PostgreSQL
Preparation
To allow Shaped to connect to your Postgres database, you need to create a read-only user and pass the details into a Create Dataset request. You can create a read-only user on your Postgres DB with the following commands:
# 1. Create a new user.
CREATE USER read_only_user WITH PASSWORD 'secure_password1!';
# 2. Grant the user connection to the database.
GRANT CONNECT ON DATABASE database_name TO read_only_user;
# 3. Grant the user usage of the schema.
GRANT USAGE ON SCHEMA public TO read_only_user;
# 4. Grant the user read access to all the tables in the schema.

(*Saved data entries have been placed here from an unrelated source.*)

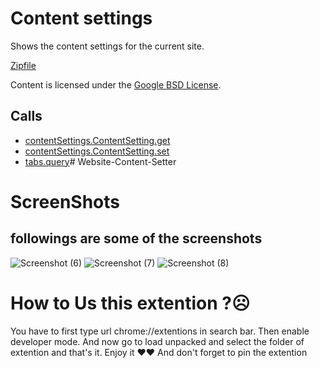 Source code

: 
Content settings
=======

Shows the content settings for the current site.

[Zipfile](http://developer.chrome.com/extensions/examples/api/contentSettings.zip)

Content is licensed under the [Google BSD License](https://developers.google.com/open-source/licenses/bsd).

Calls
-----

* [contentSettings.ContentSetting.get](https://developer.chrome.com/extensions/contentSettings#method-ContentSetting-get)
* [contentSettings.ContentSetting.set](https://developer.chrome.com/extensions/contentSettings#method-ContentSetting-set)
* [tabs.query](https://developer.chrome.com/extensions/tabs#method-query)# Website-Content-Setter

# ScreenShots
## followings are some of the screenshots

![Screenshot (6)](https://user-images.githubusercontent.com/67586773/99906458-4a4f6f80-2cfd-11eb-9f43-fd7d1a5f696c.png)
![Screenshot (7)](https://user-images.githubusercontent.com/67586773/99906461-4cb1c980-2cfd-11eb-8e15-f2ca7fd01538.png)
![Screenshot (8)](https://user-images.githubusercontent.com/67586773/99906464-51767d80-2cfd-11eb-977d-d501bf2df41c.png)

# How to Us this extention ?☹
 You have to first type url chrome://extentions in search bar.
 Then enable developer mode. And now go to load unpacked and select the folder of extention and that's it. Enjoy it ❤❤
 And don't forget to pin the extention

Note you can also
# restrict this to your specific user, item and interaction views.
GRANT SELECT ON ALL TABLES IN SCHEMA public TO read_only_user;
# 5. Grant the group access to future tables in the schema.
ALTER DEFAULT PRIVILEGES IN SCHEMA public GRANT SELECT ON TABLES TO read_only_user;
Dataset Configuration
Required fields
Field | Example | Description |
---|---|---|
schema_type | POSTGRES | Specifies the connector schema type, in this case "Postgres". |
table | movies | The name of the table to sync. |
user | your_user | Access account username. |
password | pAssw0rd1! | Access account password. |
host | my-postgres-db.xxxxxxx.us-east-2.rds.amazonaws.com | Database hostname. |
port | 5432 | Database port (the default for Postgres is 5432). |
database | movielens | The name of the database that contains table to sync. |
replication_key | updated_at | The name of the column that contains a datetime key or ascending id for ordering data during incremental syncs. |
Optional fields
Field | Example | Description |
---|---|---|
database_schema | public | The name of the schema that contains table to sync. |
columns | ["productId", "color", "brand", "stockLevel"] | The name of the columns you wish to sync from Postgres into Shaped. If not specified, all columns will be synced. |
unique_keys | ["productId"] | Specify a list of columns that uniquely identify a row in the table, if duplicate rows are inserted with these keys, the latest row will be used. |
ssl_certificate_authority | (certificate content) | The certificate authority that should be used to verify the server's identity. |
ssl_client_certificate | (certificate content) | The certificate that should be used to verify your identity to the server. |
ssl_client_private_key | (key content) | The private key for the certificate you provided. |
ssh_tunnel_host | ssh.example.com | The hostname of the SSH server to tunnel through. |
ssh_tunnel_port | 22 | The port of the SSH server (default is 22). |
ssh_tunnel_username | your_ssh_username | The username for SSH authentication. |
ssh_tunnel_password | your_ssh_password | The password for SSH authentication (if not using private key). |
ssh_tunnel_private_key | (key content) | The content of the private key for SSH authentication. Can be used instead of private_key_path. |
ssh_tunnel_private_key_password | (password) | The password for the private key (if using ssh_tunnel_private_key). |
batch_size | 100000 | The number of rows to fetch from the database in each batch, changing this can improve throughput for large tables. The default is 10000. |
Dataset Creation Example
Below is an example of a Postgres dataset connector configuration:
name: your_postgres_dataset
schema_type: POSTGRES
table: movies
user: your_user
password: pAssw0rd1!
host: my-postgres-db.xxxxxxx.us-east-2.rds.amazonaws.com
port: 5432
database: movielens
replication_key: updated_at
The following payload will create a Postgres dataset and begin syncing data from Shaped using the Shaped CLI.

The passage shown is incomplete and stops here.